_What is required_:
Type out every line of the data again, exactly.

··· Dataset ···

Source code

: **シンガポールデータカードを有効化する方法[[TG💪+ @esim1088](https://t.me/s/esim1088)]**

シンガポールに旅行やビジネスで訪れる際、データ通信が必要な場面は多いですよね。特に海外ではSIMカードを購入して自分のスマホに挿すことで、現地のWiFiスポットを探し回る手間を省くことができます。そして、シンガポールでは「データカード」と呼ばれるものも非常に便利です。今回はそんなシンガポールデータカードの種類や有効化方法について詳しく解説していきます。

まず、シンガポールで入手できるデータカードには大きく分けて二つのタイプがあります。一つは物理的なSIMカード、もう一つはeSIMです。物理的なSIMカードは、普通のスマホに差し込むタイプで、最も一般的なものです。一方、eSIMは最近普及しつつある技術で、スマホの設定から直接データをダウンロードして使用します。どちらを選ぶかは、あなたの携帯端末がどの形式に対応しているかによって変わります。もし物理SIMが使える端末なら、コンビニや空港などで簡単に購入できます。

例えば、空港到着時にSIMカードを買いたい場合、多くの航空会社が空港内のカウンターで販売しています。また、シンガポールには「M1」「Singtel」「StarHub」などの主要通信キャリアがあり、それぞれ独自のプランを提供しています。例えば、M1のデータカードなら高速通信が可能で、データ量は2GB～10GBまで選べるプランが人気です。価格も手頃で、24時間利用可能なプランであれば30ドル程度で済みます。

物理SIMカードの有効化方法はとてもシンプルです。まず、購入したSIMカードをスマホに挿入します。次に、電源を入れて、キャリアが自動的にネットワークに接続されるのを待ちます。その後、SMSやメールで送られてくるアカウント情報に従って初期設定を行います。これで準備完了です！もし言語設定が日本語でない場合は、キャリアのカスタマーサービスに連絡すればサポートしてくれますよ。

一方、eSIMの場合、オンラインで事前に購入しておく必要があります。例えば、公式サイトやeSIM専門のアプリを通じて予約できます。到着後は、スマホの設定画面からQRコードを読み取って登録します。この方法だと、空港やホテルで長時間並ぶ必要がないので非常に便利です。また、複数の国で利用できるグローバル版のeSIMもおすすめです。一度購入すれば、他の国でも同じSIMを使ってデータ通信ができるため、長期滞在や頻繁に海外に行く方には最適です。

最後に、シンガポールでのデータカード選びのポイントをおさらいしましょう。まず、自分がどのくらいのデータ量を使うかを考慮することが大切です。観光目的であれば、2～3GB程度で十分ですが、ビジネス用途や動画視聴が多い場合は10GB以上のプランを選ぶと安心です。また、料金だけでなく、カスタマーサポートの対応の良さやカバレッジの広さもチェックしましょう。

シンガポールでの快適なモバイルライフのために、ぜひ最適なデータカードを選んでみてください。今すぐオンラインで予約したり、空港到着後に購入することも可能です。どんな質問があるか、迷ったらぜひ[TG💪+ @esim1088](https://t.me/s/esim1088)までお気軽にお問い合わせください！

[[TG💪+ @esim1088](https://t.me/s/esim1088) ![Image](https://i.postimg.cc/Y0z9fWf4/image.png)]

···

_Exercise solution_:
Source code

: **シンガポールデータカードを有効化する方法[[TG💪+ @esim1088](https://t.me/s/esim1088)]**

シンガポールに旅行やビジネスで訪れる際、データ通信が必要な場面は多いですよね。特に海外ではSIMカードを購入して自分のスマホに挿すことで、現地のWiFiスポットを探し回る手間を省くことができます。そして、シンガポールでは「データカード」と呼ばれるものも非常に便利です。今回はそんなシンガポールデータカードの種類や有効化方法について詳しく解説していきます。

まず、シンガポールで入手できるデータカードには大きく分けて二つのタイプがあります。一つは物理的なSIMカード、もう一つはeSIMです。物理的なSIMカードは、普通のスマホに差し込むタイプで、最も一般的なものです。一方、eSIMは最近普及しつつある技術で、スマホの設定から直接データをダウンロードして使用します。どちらを選ぶかは、あなたの携帯端末がどの形式に対応しているかによって変わります。もし物理SIMが使える端末なら、コンビニや空港などで簡単に購入できます。

例えば、空港到着時にSIMカードを買いたい場合、多くの航空会社が空港内のカウンターで販売しています。また、シンガポールには「M1」「Singtel」「StarHub」などの主要通信キャリアがあり、それぞれ独自のプランを提供しています。例えば、M1のデータカードなら高速通信が可能で、データ量は2GB～10GBまで選べるプランが人気です。価格も手頃で、24時間利用可能なプランであれば30ドル程度で済みます。

物理SIMカードの有効化方法はとてもシンプルです。まず、購入したSIMカードをスマホに挿入します。次に、電源を入れて、キャリアが自動的にネットワークに接続されるのを待ちます。その後、SMSやメールで送られてくるアカウント情報に従って初期設定を行います。これで準備完了です！もし言語設定が日本語でない場合は、キャリアのカスタマーサービスに連絡すればサポートしてくれますよ。

一方、eSIMの場合、オンラインで事前に購入しておく必要があります。例えば、公式サイトやeSIM専門のアプリを通じて予約できます。到着後は、スマホの設定画面からQRコードを読み取って登録します。この方法だと、空港やホテルで長時間並ぶ必要がないので非常に便利です。また、複数の国で利用できるグローバル版のeSIMもおすすめです。一度購入すれば、他の国でも同じSIMを使ってデータ通信ができるため、長期滞在や頻繁に海外に行く方には最適です。

最後に、シンガポールでのデータカード選びのポイントをおさらいしましょう。まず、自分がどのくらいのデータ量を使うかを考慮することが大切です。観光目的であれば、2～3GB程度で十分ですが、ビジネス用途や動画視聴が多い場合は10GB以上のプランを選ぶと安心です。また、料金だけでなく、カスタマーサポートの対応の良さやカバレッジの広さもチェックしましょう。

シンガポールでの快適なモバイルライフのために、ぜひ最適なデータカードを選んでみてください。今すぐオンラインで予約したり、空港到着後に購入することも可能です。どんな質問があるか、迷ったらぜひ[TG💪+ @esim1088](https://t.me/s/esim1088)までお気軽にお問い合わせください！

[[TG💪+ @esim1088](https://t.me/s/esim1088) ![Image](https://i.postimg.cc/Y0z9fWf4/image.png)]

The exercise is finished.